-- Prompt --
Output each record below exactly. No images go in the copy.

-- Material for this task --

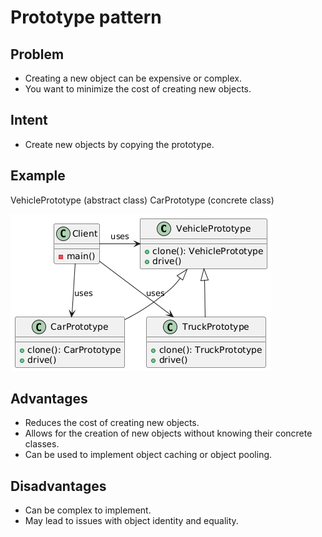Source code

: # Prototype pattern

## Problem

* Creating a new object can be expensive or complex.
* You want to minimize the cost of creating new objects.

## Intent

* Create new objects by copying the prototype.

## Example
VehiclePrototype (abstract class)
CarPrototype (concrete class)

![prototype_img](./prototype_img.png)

## Advantages
* Reduces the cost of creating new objects.
* Allows for the creation of new objects without knowing their concrete classes.
* Can be used to implement object caching or object pooling.

## Disadvantages
* Can be complex to implement.
* May lead to issues with object identity and equality.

-- Answer for this exercise --
Source code

: # Prototype pattern

## Problem

* Creating a new object can be expensive or complex.
* You want to minimize the cost of creating new objects.

## Intent

* Create new objects by copying the prototype.

## Example
VehiclePrototype (abstract class)
CarPrototype (concrete class)

![prototype_img](./prototype_img.png)

## Advantages
* Reduces the cost of creating new objects.
* Allows for the creation of new objects without knowing their concrete classes.
* Can be used to implement object caching or object pooling.

## Disadvantages
* Can be complex to implement.
* May lead to issues with object identity and equality.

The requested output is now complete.